En 2026 le nouveau PTZ redessine les chances des premiers acheteurs

Le nouveau PTZ 2026 est un prêt sans intérêts destiné aux primo-accédants pour acheter leur résidence principale. Il peut alléger les mensualités et rendre accessible des projets qui semblaient hors de portée.
Les règles évoluent. Le PTZ s’ouvre largement au neuf, s’applique aussi en Bail Réel Solidaire et reste possible pour l’ancien sous conditions de travaux. Suivre ces changements évitera des erreurs lors du montage du financement.
Ptz 2026, un prêt sans intérêt pour les primo-accédants
Créé en 1995, le Prêt à Taux Zéro est un prêt sans intérêts ni frais de dossier pour aider les ménages modestes à acheter leur résidence principale, disponible en 2026 et au moins jusqu’au 31/12/2027. Il est obligatoirement versé en complément d’un prêt immobilier classique et peut se cumuler avec d’autres aides.

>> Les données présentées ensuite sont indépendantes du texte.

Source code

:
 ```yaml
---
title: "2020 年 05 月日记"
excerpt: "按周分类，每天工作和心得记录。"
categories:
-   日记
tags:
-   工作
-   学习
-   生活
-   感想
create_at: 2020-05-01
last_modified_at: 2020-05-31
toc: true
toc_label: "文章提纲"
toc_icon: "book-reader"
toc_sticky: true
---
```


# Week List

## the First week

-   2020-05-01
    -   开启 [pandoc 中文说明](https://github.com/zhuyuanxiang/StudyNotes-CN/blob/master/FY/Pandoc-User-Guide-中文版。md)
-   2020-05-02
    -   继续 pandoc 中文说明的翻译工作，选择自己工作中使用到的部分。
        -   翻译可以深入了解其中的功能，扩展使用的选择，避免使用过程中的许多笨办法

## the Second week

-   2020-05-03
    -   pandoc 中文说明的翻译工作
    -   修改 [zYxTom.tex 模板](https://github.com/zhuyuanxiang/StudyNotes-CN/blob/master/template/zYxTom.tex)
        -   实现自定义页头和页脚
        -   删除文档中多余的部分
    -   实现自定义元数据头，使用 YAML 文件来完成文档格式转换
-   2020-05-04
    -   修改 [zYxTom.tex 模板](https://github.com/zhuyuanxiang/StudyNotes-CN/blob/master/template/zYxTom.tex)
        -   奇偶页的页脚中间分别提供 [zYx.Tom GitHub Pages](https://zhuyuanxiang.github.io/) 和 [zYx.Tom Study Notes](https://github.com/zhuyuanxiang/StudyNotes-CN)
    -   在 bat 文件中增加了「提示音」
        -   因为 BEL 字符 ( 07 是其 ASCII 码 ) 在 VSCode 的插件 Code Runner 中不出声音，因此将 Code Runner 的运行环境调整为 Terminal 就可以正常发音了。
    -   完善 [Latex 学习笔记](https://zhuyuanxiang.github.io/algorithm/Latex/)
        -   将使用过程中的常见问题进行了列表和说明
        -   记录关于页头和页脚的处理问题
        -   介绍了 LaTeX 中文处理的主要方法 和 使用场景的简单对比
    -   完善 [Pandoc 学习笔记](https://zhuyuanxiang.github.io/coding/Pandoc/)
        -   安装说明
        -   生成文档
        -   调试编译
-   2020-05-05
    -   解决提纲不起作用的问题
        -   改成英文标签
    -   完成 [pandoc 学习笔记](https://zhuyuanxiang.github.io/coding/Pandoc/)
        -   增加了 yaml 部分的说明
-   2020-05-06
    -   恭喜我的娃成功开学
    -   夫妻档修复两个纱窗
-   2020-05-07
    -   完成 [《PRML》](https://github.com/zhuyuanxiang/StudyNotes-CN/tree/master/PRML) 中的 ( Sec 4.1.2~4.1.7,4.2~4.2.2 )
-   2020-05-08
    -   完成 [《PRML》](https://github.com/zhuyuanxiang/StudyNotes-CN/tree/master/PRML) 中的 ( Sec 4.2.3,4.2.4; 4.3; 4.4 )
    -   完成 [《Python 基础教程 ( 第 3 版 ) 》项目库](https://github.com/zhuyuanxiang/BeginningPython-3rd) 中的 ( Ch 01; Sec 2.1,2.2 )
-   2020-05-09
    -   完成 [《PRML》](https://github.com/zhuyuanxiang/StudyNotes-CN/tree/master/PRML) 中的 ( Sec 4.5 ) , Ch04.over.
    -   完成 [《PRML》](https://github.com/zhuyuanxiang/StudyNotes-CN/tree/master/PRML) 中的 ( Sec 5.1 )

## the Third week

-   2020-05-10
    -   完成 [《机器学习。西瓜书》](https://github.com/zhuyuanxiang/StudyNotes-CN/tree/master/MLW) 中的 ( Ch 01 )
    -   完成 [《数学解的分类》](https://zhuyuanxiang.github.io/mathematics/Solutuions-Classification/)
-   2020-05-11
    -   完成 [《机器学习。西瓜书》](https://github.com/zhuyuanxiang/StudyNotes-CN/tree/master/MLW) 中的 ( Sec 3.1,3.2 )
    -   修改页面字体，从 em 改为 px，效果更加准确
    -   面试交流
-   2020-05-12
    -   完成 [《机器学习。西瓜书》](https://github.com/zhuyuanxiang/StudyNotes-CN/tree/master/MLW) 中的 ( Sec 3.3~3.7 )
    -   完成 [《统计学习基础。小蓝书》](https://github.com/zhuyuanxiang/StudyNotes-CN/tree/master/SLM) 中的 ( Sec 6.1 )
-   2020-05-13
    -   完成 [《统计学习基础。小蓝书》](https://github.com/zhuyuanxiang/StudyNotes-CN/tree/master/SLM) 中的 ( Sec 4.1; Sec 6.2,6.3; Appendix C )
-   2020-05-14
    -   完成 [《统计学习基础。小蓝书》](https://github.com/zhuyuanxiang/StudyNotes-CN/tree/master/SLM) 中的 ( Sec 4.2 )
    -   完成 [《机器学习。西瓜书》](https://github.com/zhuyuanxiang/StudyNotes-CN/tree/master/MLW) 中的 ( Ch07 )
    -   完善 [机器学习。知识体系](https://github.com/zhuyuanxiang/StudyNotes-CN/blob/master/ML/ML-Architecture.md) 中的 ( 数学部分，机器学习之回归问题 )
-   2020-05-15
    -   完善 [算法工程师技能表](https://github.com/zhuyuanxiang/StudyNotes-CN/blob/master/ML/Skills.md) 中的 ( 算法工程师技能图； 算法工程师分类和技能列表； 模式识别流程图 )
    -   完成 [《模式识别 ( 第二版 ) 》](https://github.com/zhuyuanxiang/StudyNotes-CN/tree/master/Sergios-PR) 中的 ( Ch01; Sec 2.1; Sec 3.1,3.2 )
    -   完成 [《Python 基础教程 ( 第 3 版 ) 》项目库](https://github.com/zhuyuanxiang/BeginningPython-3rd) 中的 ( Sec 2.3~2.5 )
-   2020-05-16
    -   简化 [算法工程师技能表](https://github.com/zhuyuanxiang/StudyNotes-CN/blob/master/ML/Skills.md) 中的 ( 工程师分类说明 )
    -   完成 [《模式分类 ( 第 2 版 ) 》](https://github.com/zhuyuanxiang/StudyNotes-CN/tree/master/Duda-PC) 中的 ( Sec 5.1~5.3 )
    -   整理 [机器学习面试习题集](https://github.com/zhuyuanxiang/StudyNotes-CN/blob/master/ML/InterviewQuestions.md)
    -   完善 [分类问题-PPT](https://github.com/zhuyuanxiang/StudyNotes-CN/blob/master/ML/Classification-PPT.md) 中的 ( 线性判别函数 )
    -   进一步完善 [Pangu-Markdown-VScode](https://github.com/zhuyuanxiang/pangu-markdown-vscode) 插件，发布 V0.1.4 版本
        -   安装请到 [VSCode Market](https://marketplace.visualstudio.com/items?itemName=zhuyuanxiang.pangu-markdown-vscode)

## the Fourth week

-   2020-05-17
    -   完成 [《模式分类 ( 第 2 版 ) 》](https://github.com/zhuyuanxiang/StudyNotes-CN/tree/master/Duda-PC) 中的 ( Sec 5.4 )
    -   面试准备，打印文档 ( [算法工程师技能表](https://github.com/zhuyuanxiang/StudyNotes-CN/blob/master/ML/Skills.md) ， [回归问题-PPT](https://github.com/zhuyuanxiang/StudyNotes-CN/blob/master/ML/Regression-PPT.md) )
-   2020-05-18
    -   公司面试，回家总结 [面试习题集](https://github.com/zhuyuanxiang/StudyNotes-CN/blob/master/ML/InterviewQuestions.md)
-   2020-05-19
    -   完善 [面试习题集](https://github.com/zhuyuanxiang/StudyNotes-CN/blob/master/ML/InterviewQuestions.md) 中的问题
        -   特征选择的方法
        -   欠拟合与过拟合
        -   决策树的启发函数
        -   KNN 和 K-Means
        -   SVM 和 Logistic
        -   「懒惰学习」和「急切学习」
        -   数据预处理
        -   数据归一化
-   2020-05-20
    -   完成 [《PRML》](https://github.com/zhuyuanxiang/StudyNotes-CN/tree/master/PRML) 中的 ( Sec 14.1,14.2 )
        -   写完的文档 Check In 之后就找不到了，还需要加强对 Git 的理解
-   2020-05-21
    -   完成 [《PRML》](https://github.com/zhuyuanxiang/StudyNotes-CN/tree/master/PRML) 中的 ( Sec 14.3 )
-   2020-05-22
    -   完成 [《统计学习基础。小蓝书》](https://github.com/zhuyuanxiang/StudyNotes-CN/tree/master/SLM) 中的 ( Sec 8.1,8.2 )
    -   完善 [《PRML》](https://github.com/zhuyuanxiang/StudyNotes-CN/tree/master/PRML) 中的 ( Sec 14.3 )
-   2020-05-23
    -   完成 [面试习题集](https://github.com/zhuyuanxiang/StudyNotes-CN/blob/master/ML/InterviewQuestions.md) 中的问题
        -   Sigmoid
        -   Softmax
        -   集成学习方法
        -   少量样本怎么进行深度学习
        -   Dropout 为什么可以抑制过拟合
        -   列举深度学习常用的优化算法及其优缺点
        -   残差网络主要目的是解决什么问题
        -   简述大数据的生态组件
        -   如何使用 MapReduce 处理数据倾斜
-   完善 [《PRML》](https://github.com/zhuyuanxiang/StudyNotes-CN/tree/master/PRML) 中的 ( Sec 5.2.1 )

Le PTZ est réservé aux primo-accédants qui n’ont pas été propriétaires de leur résidence principale durant les deux années précédant la demande.
Les conditions de ressources prennent en compte le revenu fiscal de référence N-2, soit l’avis 2024 pour une demande en 2026, et les plafonds ont été revalorisés en 2026 de 8 à 13 %, par exemple pour une personne seule jusqu’à ~37 000 € en zone A. Nouvelle en 2026, l’ouverture aux primo-accédants en Bail Réel Solidaire s’applique et l’éligibilité, notamment sur les ressources, est appréciée à l’octroi sur la base du N-2.
Ptz 2026 et conditions de financement
Le PTZ se rembourse jusqu’à 25 ans et comporte un différé modulable pouvant atteindre 15 ans. Il couvre tous les logements neufs, maisons ou appartements, sans restriction de zonage. Pour l’ancien, l’aide n’est accordée qu’en zones B2 et C et exige des travaux représentant au moins 25 % du coût total afin d’améliorer la performance énergétique.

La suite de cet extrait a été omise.